**Work order:**
Each line of the data must be given back verbatim, with pictures removed.

**Provided material:**
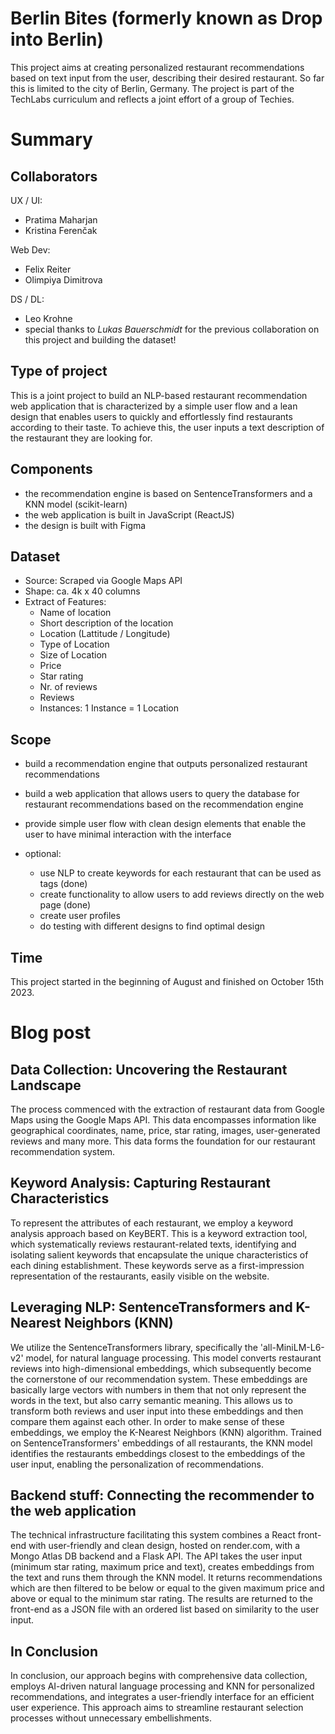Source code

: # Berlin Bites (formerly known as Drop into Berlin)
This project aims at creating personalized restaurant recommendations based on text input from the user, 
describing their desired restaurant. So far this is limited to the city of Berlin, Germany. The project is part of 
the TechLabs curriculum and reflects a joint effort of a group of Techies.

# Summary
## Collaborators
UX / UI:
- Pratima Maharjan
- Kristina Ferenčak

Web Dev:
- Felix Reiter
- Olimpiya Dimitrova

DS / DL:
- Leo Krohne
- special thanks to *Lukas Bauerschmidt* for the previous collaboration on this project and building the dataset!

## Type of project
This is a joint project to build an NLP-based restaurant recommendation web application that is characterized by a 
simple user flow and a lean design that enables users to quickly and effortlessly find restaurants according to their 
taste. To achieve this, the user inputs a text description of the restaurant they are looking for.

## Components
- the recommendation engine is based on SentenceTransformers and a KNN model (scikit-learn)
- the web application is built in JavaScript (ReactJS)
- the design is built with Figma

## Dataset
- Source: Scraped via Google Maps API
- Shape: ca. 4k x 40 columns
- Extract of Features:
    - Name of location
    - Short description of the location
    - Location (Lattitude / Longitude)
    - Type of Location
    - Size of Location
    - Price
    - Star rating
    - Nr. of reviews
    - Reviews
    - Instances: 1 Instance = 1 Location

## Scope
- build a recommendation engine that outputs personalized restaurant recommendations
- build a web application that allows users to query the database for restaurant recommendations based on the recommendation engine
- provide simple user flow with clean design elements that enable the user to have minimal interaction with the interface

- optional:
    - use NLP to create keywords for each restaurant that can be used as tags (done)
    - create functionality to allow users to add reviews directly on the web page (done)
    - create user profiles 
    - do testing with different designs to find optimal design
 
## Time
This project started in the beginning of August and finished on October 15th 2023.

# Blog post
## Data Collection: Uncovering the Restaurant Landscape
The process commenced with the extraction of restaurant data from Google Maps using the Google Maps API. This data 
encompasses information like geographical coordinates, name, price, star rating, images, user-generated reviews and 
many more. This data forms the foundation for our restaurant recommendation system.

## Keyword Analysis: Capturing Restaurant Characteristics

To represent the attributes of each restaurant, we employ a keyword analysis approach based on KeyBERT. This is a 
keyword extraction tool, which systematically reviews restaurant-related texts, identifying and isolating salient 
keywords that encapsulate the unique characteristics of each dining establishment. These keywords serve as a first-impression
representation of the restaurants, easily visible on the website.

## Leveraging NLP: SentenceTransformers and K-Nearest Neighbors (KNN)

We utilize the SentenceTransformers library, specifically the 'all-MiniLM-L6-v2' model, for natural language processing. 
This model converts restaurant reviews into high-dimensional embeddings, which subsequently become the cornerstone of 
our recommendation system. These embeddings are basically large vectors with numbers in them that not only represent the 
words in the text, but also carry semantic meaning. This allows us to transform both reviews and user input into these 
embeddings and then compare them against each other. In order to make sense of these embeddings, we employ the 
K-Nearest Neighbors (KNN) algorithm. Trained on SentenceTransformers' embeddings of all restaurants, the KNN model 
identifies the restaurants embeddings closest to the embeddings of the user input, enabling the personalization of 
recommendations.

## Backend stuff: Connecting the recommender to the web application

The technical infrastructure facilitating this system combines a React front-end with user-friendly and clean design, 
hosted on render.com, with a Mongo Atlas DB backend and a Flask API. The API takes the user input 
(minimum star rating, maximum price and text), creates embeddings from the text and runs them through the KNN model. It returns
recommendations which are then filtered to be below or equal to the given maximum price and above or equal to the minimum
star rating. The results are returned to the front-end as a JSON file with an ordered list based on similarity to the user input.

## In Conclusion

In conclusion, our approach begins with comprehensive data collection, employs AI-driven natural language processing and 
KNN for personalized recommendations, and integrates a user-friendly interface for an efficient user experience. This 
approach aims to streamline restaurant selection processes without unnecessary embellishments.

**Your solution:**
Source code

: # Berlin Bites (formerly known as Drop into Berlin)
This project aims at creating personalized restaurant recommendations based on text input from the user, 
describing their desired restaurant. So far this is limited to the city of Berlin, Germany. The project is part of 
the TechLabs curriculum and reflects a joint effort of a group of Techies.

# Summary
## Collaborators
UX / UI:
- Pratima Maharjan
- Kristina Ferenčak

Web Dev:
- Felix Reiter
- Olimpiya Dimitrova

DS / DL:
- Leo Krohne
- special thanks to *Lukas Bauerschmidt* for the previous collaboration on this project and building the dataset!

## Type of project
This is a joint project to build an NLP-based restaurant recommendation web application that is characterized by a 
simple user flow and a lean design that enables users to quickly and effortlessly find restaurants according to their 
taste. To achieve this, the user inputs a text description of the restaurant they are looking for.

## Components
- the recommendation engine is based on SentenceTransformers and a KNN model (scikit-learn)
- the web application is built in JavaScript (ReactJS)
- the design is built with Figma

## Dataset
- Source: Scraped via Google Maps API
- Shape: ca. 4k x 40 columns
- Extract of Features:
    - Name of location
    - Short description of the location
    - Location (Lattitude / Longitude)
    - Type of Location
    - Size of Location
    - Price
    - Star rating
    - Nr. of reviews
    - Reviews
    - Instances: 1 Instance = 1 Location

## Scope
- build a recommendation engine that outputs personalized restaurant recommendations
- build a web application that allows users to query the database for restaurant recommendations based on the recommendation engine
- provide simple user flow with clean design elements that enable the user to have minimal interaction with the interface

- optional:
    - use NLP to create keywords for each restaurant that can be used as tags (done)
    - create functionality to allow users to add reviews directly on the web page (done)
    - create user profiles 
    - do testing with different designs to find optimal design
 
## Time
This project started in the beginning of August and finished on October 15th 2023.

# Blog post
## Data Collection: Uncovering the Restaurant Landscape
The process commenced with the extraction of restaurant data from Google Maps using the Google Maps API. This data 
encompasses information like geographical coordinates, name, price, star rating, images, user-generated reviews and 
many more. This data forms the foundation for our restaurant recommendation system.

## Keyword Analysis: Capturing Restaurant Characteristics

To represent the attributes of each restaurant, we employ a keyword analysis approach based on KeyBERT. This is a 
keyword extraction tool, which systematically reviews restaurant-related texts, identifying and isolating salient 
keywords that encapsulate the unique characteristics of each dining establishment. These keywords serve as a first-impression
representation of the restaurants, easily visible on the website.

## Leveraging NLP: SentenceTransformers and K-Nearest Neighbors (KNN)

We utilize the SentenceTransformers library, specifically the 'all-MiniLM-L6-v2' model, for natural language processing. 
This model converts restaurant reviews into high-dimensional embeddings, which subsequently become the cornerstone of 
our recommendation system. These embeddings are basically large vectors with numbers in them that not only represent the 
words in the text, but also carry semantic meaning. This allows us to transform both reviews and user input into these 
embeddings and then compare them against each other. In order to make sense of these embeddings, we employ the 
K-Nearest Neighbors (KNN) algorithm. Trained on SentenceTransformers' embeddings of all restaurants, the KNN model 
identifies the restaurants embeddings closest to the embeddings of the user input, enabling the personalization of 
recommendations.

## Backend stuff: Connecting the recommender to the web application

The technical infrastructure facilitating this system combines a React front-end with user-friendly and clean design, 
hosted on render.com, with a Mongo Atlas DB backend and a Flask API. The API takes the user input 
(minimum star rating, maximum price and text), creates embeddings from the text and runs them through the KNN model. It returns
recommendations which are then filtered to be below or equal to the given maximum price and above or equal to the minimum
star rating. The results are returned to the front-end as a JSON file with an ordered list based on similarity to the user input.

## In Conclusion

In conclusion, our approach begins with comprehensive data collection, employs AI-driven natural language processing and 
KNN for personalized recommendations, and integrates a user-friendly interface for an efficient user experience. This 
approach aims to streamline restaurant selection processes without unnecessary embellishments.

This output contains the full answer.